* [EXERCISE PROMPT]:
Write out only the opening lines of the entries, through the line with "- alloca() 函数：在栈中分配".

[Plain-text document sources]
# # # # # # #
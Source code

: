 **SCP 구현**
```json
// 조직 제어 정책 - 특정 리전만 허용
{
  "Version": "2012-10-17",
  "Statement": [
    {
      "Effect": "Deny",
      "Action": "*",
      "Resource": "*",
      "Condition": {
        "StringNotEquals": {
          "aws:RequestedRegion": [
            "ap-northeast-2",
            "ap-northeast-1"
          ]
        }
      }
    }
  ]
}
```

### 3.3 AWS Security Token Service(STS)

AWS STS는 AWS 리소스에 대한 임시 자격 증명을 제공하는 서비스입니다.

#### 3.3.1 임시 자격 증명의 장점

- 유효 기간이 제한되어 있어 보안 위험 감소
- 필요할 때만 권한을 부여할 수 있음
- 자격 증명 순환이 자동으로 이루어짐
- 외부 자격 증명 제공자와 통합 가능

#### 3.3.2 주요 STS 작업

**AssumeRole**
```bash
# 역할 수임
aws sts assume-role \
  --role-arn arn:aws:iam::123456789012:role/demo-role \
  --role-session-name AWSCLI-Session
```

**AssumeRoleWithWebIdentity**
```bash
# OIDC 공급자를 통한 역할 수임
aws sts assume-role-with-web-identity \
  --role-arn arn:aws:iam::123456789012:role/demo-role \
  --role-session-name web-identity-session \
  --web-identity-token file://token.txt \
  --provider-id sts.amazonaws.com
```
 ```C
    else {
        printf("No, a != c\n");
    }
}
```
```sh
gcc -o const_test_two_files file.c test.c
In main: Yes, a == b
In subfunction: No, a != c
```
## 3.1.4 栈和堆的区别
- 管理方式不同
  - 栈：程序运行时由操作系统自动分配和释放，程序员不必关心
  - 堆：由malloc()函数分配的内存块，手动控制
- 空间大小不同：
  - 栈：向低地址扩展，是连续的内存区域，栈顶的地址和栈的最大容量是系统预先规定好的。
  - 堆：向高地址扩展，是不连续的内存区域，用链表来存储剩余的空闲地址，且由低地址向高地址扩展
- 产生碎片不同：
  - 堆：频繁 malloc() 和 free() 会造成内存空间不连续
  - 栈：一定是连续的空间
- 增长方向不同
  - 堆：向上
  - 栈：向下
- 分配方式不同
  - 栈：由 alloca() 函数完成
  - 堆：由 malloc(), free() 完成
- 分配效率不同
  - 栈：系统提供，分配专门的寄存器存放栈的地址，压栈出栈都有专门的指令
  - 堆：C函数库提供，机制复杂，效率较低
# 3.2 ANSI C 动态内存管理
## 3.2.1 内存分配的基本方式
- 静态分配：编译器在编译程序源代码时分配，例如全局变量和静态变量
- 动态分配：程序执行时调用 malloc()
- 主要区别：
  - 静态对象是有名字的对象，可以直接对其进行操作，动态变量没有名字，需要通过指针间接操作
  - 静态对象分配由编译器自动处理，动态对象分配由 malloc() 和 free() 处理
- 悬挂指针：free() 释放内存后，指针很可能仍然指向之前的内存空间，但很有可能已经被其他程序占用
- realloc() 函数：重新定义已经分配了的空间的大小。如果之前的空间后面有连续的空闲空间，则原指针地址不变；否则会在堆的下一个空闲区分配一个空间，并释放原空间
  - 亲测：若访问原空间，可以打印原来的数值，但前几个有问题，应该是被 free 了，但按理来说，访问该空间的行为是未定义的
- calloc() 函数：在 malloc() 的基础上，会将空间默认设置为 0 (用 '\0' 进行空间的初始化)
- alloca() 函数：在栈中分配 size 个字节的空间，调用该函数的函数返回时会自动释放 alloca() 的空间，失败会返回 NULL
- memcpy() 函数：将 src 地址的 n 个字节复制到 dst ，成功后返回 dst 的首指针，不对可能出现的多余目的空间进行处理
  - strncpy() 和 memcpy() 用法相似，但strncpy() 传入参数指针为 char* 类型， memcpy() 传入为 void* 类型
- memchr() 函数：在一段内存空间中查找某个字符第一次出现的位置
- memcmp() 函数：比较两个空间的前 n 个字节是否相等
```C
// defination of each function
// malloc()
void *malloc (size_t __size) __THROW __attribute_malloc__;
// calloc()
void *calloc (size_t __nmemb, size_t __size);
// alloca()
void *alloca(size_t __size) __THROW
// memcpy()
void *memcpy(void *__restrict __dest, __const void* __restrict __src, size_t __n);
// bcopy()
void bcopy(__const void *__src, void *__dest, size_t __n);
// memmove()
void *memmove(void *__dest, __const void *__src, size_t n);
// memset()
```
# # # # # # #
* [SOLUTION TO THE PROBLEM]:
Source code

: **SCP 구현**
```json
// 조직 제어 정책 - 특정 리전만 허용
{
  "Version": "2012-10-17",
  "Statement": [
    {
      "Effect": "Deny",
      "Action": "*",
      "Resource": "*",
      "Condition": {
        "StringNotEquals": {
          "aws:RequestedRegion": [
            "ap-northeast-2",
            "ap-northeast-1"
          ]
        }
      }
    }
  ]
}
```

### 3.3 AWS Security Token Service(STS)

AWS STS는 AWS 리소스에 대한 임시 자격 증명을 제공하는 서비스입니다.

#### 3.3.1 임시 자격 증명의 장점

- 유효 기간이 제한되어 있어 보안 위험 감소
- 필요할 때만 권한을 부여할 수 있음
- 자격 증명 순환이 자동으로 이루어짐
- 외부 자격 증명 제공자와 통합 가능

#### 3.3.2 주요 STS 작업

**AssumeRole**
```bash
# 역할 수임
aws sts assume-role \
  --role-arn arn:aws:iam::123456789012:role/demo-role \
  --role-session-name AWSCLI-Session
```

**AssumeRoleWithWebIdentity**
```bash
# OIDC 공급자를 통한 역할 수임
aws sts assume-role-with-web-identity \
  --role-arn arn:aws:iam::123456789012:role/demo-role \
  --role-session-name web-identity-session \
  --web-identity-token file://token.txt \
  --provider-id sts.amazonaws.com
```
 ```C
    else {
        printf("No, a != c\n");
    }
}
```
```sh
gcc -o const_test_two_files file.c test.c
In main: Yes, a == b
In subfunction: No, a != c
```
## 3.1.4 栈和堆的区别
- 管理方式不同
  - 栈：程序运行时由操作系统自动分配和释放，程序员不必关心
  - 堆：由malloc()函数分配的内存块，手动控制
- 空间大小不同：
  - 栈：向低地址扩展，是连续的内存区域，栈顶的地址和栈的最大容量是系统预先规定好的。
  - 堆：向高地址扩展，是不连续的内存区域，用链表来存储剩余的空闲地址，且由低地址向高地址扩展
- 产生碎片不同：
  - 堆：频繁 malloc() 和 free() 会造成内存空间不连续
  - 栈：一定是连续的空间
- 增长方向不同
  - 堆：向上
  - 栈：向下
- 分配方式不同
  - 栈：由 alloca() 函数完成
  - 堆：由 malloc(), free() 完成
- 分配效率不同
  - 栈：系统提供，分配专门的寄存器存放栈的地址，压栈出栈都有专门的指令
  - 堆：C函数库提供，机制复杂，效率较低
# 3.2 ANSI C 动态内存管理
## 3.2.1 内存分配的基本方式
- 静态分配：编译器在编译程序源代码时分配，例如全局变量和静态变量
- 动态分配：程序执行时调用 malloc()
- 主要区别：
  - 静态对象是有名字的对象，可以直接对其进行操作，动态变量没有名字，需要通过指针间接操作
  - 静态对象分配由编译器自动处理，动态对象分配由 malloc() 和 free() 处理
- 悬挂指针：free() 释放内存后，指针很可能仍然指向之前的内存空间，但很有可能已经被其他程序占用
- realloc() 函数：重新定义已经分配了的空间的大小。如果之前的空间后面有连续的空闲空间，则原指针地址不变；否则会在堆的下一个空闲区分配一个空间，并释放原空间
  - 亲测：若访问原空间，可以打印原来的数值，但前几个有问题，应该是被 free 了，但按理来说，访问该空间的行为是未定义的
- calloc() 函数：在 malloc() 的基础上，会将空间默认设置为 0 (用 '\0' 进行空间的初始化)
- alloca() 函数：在栈中分配 size 个字节的空间，调用该函数的函数返回时会自动释放 alloca() 的空间，失败会返回 NULL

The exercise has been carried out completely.